A solution to your debt problems exists. Start by understanding your debt, educating yourself about the best ways to reduce it, and understanding which tactics to avoid.

7 Ways to Find a Strong Debt Relief Partner

Here are seven basic questions anyone considering a debt relief company should ask a provider before signing an agreement:

  1. How many customers solved their debt problems successfully through the program? Understanding a company’s history — how long they’ve been in business, how many customers they have served, and how successfully — goes a long way towards understanding their approach and stability. These statistics should be made available upon request.
  2. Does the company provide a free debt consultation and financial evaluation? A reputable debt relief company will first provide potential customers with free debt-related educational material and a free personalized consultation to understand their financial situation and debt relief alternatives. If you do not receive these offers or are immediately recommended to subscribe to a debt management plan or settlement plan, be wary.
  3. What types of debt relief services are included? It is a red flag if a provider offers only one type of debt relief solution. You should find a company that offers multiple programs so you can be matched with the one that best fits your individual needs.
  4. Are there any up-front fees required? Ask for explicit instructions on how to engage with the provider so there are no fees disguised as subscriptions or similar smoke and mirror type of charges. New regulations prohibit debt relief providers from charging any fees before a debt is successfully reduced or until new payment terms are set up and initiated. It is also important to understand how companies structure their fees. Minimal monthly fees sound reasonable, but when an average program can run 36 to 60 months these fees can add up quickly.
  5. How is the provider compensated? Find out whether the company receives any type of compensation from the creditors themselves. This is a frequently the case with credit counseling companies, where they earn what is called "fair-share" and can lead to a conflict of interest. Ideally, a firm should be compensated based on the amount of your debt they help resolve so that their interests are aligned with your own.
  6. Will the same team that assesses my financial situation manage my account through to resolution? Be careful of companies that transfer your account to outside contractors or third party providers as they will have a limited understanding of your situation and specific needs. The debt relief industry is populated with simple sales organizations that broker consumers to other actual providers of the debt relief service for a hefty fee. Try to work with a company that can handle your case from the beginning through to the elimination of debt.
  7. What happens if my creditors sue me? Ask whether the provider will assist you in dealing with creditor calls or debt collectors. Many debt relief companies will simply drop a client in this situation, so be explicit in your questions and find a company that will work with you throughout the process regardless of creditor pressure.

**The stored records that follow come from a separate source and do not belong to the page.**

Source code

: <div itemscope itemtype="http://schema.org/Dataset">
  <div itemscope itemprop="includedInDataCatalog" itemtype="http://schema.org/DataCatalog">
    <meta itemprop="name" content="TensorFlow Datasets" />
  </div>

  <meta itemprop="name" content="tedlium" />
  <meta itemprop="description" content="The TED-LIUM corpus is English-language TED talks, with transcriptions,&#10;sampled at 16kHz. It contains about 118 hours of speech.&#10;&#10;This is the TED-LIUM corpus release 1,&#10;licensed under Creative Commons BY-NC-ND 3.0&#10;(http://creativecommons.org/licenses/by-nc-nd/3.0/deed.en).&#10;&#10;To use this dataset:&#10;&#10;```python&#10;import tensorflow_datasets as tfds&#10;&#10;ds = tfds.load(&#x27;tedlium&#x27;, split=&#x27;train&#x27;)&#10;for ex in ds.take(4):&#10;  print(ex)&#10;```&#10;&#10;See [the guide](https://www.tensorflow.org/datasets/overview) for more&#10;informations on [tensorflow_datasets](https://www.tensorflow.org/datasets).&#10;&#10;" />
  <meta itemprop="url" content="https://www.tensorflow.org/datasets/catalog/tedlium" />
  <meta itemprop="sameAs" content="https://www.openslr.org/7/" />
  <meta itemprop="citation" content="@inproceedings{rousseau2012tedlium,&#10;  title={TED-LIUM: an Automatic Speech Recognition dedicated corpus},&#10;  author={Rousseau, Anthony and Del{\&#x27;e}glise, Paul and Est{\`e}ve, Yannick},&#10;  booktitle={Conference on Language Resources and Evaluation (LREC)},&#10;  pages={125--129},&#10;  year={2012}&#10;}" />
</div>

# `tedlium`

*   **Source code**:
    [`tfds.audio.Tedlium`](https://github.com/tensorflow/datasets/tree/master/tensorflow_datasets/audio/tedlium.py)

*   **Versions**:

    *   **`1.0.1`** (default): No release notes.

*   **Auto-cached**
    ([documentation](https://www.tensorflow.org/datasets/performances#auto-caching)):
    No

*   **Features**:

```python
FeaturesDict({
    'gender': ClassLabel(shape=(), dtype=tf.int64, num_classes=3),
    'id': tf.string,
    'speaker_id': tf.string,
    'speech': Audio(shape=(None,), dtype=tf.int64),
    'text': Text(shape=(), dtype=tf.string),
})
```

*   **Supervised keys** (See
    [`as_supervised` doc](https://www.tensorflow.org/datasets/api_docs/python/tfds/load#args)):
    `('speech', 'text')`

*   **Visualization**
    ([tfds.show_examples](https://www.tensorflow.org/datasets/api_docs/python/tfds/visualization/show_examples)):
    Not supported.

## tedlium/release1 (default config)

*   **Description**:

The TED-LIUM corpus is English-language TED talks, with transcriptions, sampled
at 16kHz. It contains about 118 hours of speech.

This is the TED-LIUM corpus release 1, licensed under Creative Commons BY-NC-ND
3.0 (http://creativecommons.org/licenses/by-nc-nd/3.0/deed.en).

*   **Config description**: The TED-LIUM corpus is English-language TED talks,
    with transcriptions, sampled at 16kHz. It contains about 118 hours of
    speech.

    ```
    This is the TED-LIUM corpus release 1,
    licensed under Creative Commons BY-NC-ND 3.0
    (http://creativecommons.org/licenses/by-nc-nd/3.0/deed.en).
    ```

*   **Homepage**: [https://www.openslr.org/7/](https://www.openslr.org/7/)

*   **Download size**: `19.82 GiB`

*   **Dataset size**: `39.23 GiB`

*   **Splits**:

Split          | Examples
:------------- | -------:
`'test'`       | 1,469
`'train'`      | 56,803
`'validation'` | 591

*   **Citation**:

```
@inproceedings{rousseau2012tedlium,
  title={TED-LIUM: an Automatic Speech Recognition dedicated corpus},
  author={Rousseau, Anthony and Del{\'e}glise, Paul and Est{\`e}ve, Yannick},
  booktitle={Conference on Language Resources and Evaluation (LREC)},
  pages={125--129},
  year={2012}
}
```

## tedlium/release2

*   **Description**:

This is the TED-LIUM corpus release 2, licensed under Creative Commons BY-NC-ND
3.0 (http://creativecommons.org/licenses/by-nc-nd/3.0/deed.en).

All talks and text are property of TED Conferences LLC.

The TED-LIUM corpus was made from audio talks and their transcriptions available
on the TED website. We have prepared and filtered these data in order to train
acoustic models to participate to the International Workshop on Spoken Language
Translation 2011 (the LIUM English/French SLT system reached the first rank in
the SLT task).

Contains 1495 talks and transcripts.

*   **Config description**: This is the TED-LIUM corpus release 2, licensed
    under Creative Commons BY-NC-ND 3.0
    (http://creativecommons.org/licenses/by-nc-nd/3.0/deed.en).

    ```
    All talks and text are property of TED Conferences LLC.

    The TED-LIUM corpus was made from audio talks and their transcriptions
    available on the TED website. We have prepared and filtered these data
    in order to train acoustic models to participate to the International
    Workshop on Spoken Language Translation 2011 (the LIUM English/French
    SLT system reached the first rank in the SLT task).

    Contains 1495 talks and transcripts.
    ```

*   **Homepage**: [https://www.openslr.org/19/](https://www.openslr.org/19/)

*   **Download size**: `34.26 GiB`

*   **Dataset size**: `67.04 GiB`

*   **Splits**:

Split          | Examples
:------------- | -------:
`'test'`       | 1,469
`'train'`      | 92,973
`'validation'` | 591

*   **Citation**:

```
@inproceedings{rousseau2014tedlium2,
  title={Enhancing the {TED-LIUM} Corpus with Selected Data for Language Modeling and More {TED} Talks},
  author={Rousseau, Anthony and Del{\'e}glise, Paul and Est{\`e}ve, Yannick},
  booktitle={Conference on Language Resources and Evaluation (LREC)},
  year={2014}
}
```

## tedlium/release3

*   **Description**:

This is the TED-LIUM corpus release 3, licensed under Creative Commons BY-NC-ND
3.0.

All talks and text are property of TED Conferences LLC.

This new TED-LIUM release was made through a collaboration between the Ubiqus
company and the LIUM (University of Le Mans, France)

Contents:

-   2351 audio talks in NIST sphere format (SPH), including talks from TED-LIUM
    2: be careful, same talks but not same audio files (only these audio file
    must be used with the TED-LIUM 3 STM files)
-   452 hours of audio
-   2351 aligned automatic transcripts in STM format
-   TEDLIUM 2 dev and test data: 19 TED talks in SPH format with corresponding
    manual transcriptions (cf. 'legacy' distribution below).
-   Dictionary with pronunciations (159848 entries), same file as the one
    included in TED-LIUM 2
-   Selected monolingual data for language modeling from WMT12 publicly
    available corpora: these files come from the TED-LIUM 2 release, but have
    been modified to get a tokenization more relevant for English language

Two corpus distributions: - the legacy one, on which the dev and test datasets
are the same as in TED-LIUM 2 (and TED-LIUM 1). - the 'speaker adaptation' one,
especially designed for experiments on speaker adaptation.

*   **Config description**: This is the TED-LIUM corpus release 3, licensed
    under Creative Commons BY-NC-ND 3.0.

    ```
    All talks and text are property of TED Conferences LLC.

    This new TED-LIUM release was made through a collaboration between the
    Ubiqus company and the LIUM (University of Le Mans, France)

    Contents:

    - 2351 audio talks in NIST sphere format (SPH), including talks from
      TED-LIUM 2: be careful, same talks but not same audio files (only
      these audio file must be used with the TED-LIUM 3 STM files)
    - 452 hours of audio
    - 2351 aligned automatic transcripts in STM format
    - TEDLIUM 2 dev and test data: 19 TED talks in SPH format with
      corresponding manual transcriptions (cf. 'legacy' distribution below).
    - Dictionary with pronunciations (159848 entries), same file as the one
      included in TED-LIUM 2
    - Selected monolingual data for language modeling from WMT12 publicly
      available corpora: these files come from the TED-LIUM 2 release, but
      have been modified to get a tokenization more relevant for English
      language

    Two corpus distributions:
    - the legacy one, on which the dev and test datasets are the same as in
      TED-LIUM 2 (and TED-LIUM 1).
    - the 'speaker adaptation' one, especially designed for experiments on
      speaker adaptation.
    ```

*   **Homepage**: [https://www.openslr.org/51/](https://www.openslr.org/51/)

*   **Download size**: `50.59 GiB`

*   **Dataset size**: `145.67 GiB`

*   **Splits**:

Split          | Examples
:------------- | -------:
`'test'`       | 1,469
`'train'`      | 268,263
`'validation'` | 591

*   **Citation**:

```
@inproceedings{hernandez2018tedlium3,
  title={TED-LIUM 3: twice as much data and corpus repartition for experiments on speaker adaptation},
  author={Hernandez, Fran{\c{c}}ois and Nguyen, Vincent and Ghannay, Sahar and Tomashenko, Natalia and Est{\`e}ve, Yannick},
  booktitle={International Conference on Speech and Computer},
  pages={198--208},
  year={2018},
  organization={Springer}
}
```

For more information on each type of service, please review the Debt Relief Guide.

Did you know?

Mortgages, credit cards, student loans, personal loans, and auto loans are common types of debts. According to the NY Federal Reserve total household debt as of Q4 2023 was $17.503 trillion. Housing debt totaled $12.612 trillion and non-housing debt was $4.891 trillion.

According to data gathered by from a sample of credit reports, about 26% of people in the US have some kind of debt in collections. The median debt in collections is $1,739. Student loans and auto loans are common types of debt. Of people holding student debt, approximately 8% had student loans in collections. The national Auto/Retail debt delinquency rate was 4%.

Each state has its rate of delinquency and share of debts in collections. For example, in New Hampshire credit card delinquency rate was 2%, and the median credit card debt was $471.

Avoiding collections isn’t always possible. A sudden loss of employment, death in the family, or sickness can lead to financial hardship. Fortunately, there are many ways to deal with debt including an aggressive payment plan, debt consolidation loan, or a negotiated settlement.